(Records from a data source)
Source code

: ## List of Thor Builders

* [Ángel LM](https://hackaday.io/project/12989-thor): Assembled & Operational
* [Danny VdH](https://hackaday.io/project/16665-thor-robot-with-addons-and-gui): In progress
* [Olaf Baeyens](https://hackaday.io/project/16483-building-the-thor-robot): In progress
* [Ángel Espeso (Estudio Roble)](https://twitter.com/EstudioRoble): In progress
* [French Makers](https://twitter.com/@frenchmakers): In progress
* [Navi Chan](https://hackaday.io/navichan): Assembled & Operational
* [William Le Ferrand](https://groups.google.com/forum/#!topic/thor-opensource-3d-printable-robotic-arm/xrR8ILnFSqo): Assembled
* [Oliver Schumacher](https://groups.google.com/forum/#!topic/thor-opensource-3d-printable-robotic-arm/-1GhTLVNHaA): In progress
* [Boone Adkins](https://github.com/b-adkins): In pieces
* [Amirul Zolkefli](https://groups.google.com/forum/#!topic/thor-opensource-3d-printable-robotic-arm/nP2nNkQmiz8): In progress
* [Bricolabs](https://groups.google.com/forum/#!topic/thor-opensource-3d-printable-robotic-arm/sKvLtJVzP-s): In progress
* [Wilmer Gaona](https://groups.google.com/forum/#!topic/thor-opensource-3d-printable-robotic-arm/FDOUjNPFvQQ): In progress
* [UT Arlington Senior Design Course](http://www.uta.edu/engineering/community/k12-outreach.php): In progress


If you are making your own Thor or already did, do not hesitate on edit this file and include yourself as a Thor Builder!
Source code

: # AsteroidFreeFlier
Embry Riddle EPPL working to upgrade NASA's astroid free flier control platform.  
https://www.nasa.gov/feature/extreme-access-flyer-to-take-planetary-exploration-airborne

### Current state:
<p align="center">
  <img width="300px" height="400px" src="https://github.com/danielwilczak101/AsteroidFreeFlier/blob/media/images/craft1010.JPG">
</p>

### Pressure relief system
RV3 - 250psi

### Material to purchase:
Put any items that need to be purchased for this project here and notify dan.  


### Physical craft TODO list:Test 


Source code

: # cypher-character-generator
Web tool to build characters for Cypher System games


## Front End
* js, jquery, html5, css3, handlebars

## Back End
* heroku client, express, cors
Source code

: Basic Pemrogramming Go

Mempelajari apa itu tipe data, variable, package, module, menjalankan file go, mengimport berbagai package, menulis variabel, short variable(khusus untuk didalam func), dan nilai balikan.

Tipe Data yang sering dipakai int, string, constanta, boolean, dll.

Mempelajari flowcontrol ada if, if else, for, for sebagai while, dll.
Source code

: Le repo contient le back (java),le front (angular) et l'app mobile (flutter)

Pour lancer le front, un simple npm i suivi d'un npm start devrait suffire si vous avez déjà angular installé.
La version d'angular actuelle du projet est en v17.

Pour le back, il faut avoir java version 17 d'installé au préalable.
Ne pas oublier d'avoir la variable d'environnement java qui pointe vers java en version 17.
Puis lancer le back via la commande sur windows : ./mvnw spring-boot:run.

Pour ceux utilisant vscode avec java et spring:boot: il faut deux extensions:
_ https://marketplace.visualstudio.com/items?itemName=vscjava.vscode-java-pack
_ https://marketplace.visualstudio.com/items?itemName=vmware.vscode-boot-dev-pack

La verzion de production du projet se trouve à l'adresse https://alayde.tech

DIRECTIONS:
Return exactly the lines above from the line that has "l'app mobile (flutter)" through the line that has "La version d'angular", inclusive, and nothing else.

WRITTEN SOLUTION:
: Le repo contient le back (java),le front (angular) et l'app mobile (flutter)

Pour lancer le front, un simple npm i suivi d'un npm start devrait suffire si vous avez déjà angular installé.
La version d'angular actuelle du projet est en v17.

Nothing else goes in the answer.